Although cluster intensity and sibling probability change in using this, the scale parameter was estimated as the same value as the homogenous case below.

kppm(ppdata ~ 1, clusters ="Thomas", method = "palm", statistic = "K")

Thanks in advance!


Solution

  • Is there a recommended minimum sample size consideration when fitting a cluster process model to get reliable estimates for the model parameters?

    This is a topic of current research. The answer depends on the strength and range of clustering (as well as on the definition of "reliable" estimates). Most of the standard test case examples contain 100 to 200 points.

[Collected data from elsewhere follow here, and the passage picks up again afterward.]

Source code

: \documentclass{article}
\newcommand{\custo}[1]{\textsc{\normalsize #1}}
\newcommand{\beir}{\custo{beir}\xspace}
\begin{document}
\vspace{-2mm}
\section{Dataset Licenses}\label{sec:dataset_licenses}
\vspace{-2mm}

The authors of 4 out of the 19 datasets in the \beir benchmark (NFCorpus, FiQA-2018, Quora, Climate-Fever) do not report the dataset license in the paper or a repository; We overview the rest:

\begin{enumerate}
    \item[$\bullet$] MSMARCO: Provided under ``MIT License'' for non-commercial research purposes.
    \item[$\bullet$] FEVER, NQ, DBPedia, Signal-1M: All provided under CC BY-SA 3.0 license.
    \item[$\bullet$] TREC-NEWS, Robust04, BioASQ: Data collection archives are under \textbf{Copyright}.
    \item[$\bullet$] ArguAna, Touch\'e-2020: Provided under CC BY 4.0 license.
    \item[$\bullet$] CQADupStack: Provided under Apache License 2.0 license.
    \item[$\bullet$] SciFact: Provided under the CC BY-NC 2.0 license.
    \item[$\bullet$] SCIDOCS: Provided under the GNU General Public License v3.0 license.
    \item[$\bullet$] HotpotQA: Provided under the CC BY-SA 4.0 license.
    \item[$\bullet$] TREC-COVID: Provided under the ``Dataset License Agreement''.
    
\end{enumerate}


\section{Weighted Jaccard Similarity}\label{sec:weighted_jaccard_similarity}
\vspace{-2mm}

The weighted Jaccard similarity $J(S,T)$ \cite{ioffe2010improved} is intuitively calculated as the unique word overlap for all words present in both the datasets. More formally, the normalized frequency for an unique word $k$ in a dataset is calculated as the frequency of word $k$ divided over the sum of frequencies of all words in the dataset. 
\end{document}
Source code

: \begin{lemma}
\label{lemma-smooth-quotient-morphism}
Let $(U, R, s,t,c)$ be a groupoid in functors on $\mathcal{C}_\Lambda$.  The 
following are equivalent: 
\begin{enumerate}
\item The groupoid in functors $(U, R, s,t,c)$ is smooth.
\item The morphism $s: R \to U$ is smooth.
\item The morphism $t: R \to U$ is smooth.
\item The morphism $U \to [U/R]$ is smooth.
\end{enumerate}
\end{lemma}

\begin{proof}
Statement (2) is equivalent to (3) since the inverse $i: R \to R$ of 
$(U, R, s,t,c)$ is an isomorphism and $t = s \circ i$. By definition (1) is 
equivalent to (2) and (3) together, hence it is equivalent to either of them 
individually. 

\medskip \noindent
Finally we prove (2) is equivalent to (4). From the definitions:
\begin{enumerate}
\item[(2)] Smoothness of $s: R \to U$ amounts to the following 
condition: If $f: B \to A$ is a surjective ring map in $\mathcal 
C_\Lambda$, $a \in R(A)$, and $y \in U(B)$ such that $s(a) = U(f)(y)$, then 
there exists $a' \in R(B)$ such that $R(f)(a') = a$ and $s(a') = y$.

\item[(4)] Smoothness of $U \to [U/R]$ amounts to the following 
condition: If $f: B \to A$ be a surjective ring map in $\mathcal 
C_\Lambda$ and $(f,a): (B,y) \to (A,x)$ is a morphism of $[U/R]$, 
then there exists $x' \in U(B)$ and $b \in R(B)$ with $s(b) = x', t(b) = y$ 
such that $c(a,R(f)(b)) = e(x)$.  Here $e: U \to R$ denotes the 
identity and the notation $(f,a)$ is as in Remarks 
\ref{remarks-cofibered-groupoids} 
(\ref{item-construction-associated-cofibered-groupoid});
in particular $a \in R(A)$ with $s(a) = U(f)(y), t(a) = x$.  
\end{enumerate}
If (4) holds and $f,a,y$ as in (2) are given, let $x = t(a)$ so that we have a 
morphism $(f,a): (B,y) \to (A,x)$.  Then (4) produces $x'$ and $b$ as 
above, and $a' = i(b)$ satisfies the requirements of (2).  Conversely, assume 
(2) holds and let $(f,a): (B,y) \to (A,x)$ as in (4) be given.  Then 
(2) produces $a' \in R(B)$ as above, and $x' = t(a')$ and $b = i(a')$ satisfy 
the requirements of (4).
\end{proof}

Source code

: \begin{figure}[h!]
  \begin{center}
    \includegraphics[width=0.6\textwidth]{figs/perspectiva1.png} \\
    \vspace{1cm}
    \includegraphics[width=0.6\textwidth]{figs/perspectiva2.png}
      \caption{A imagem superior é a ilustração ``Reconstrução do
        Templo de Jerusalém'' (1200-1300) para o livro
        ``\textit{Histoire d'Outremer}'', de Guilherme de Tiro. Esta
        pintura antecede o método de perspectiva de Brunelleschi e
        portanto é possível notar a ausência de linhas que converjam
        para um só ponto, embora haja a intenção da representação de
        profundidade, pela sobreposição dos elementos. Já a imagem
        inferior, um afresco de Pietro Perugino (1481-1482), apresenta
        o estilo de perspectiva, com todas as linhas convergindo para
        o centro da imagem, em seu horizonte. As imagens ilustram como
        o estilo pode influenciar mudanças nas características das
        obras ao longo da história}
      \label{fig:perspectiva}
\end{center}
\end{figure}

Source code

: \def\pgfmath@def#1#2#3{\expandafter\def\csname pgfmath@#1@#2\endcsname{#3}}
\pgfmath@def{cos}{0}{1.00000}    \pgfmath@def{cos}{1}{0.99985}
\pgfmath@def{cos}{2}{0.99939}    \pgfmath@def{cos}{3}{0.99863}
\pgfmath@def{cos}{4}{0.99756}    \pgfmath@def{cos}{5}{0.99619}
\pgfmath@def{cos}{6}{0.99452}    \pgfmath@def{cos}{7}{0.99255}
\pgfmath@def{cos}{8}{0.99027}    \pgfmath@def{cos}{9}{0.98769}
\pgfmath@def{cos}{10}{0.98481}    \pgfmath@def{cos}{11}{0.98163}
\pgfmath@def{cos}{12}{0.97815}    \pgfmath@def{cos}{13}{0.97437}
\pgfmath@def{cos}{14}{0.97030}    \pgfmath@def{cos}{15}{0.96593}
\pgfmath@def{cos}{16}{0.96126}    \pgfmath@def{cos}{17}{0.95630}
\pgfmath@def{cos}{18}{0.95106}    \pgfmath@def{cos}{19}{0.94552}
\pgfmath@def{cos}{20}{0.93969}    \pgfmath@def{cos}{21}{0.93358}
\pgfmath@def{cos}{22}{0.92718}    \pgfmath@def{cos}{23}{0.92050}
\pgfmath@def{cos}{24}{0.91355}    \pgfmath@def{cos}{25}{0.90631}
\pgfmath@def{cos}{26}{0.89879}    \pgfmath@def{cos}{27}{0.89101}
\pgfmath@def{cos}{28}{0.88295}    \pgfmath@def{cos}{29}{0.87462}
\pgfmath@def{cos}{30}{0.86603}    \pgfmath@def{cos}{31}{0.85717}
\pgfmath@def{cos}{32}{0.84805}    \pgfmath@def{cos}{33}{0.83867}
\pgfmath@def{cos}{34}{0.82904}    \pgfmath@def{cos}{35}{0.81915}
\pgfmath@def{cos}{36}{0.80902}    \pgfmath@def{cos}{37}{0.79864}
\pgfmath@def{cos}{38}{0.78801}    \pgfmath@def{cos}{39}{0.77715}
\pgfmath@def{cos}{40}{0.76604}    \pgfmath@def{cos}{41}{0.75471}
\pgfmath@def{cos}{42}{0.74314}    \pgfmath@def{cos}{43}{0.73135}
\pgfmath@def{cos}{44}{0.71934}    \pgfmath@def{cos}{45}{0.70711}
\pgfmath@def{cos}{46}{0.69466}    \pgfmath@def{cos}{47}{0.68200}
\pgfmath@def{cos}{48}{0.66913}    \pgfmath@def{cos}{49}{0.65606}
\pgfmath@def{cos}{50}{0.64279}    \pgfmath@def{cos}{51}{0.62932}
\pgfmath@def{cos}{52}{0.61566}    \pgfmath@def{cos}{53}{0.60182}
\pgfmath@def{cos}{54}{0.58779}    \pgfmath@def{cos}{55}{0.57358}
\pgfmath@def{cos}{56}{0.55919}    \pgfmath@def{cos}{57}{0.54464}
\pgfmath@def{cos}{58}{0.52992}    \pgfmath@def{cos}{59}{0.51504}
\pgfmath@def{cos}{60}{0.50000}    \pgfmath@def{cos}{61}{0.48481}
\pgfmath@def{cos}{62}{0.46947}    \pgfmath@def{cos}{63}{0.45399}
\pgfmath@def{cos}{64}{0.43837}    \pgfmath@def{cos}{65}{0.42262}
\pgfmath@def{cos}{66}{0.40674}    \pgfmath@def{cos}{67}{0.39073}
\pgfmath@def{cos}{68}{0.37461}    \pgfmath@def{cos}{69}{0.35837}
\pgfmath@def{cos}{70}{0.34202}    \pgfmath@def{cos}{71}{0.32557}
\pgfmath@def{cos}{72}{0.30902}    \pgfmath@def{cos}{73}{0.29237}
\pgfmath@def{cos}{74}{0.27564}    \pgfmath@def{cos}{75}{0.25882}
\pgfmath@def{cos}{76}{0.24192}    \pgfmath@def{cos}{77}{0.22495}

    If it is known that the point pattern is inhomogeneous and the intensity varies with x and y, is it correct to include x and y as an interaction term in the model? In my scenario I think a modified Thomas model would be ideal. So will the following be correct in implementing this? kppm(ppdata ~ x*y, clusters ="Thomas", method = "palm", statistic = "Kinhom")

    The argument statistic="Kinhom" is only relevant when method="mincontrast" and it is ignored when method="palm".

    In a formula, x*y means x + y + x:y. When the covariates x and y are numeric, x:y means xy. So the formula ppdata~x*y specifies that the intensity function takes the form lambda(x,y) = exp(a + bx + cy + dxy) where a,b,c,d are coefficients that will be estimated. If you're including the term xy you may as well include all the terms of order 2, using the formula ppdata~polynom(x,y,2) which specifies lambda(x,y) = exp(a + bx + cy + dxy + ex^2 + fy^2).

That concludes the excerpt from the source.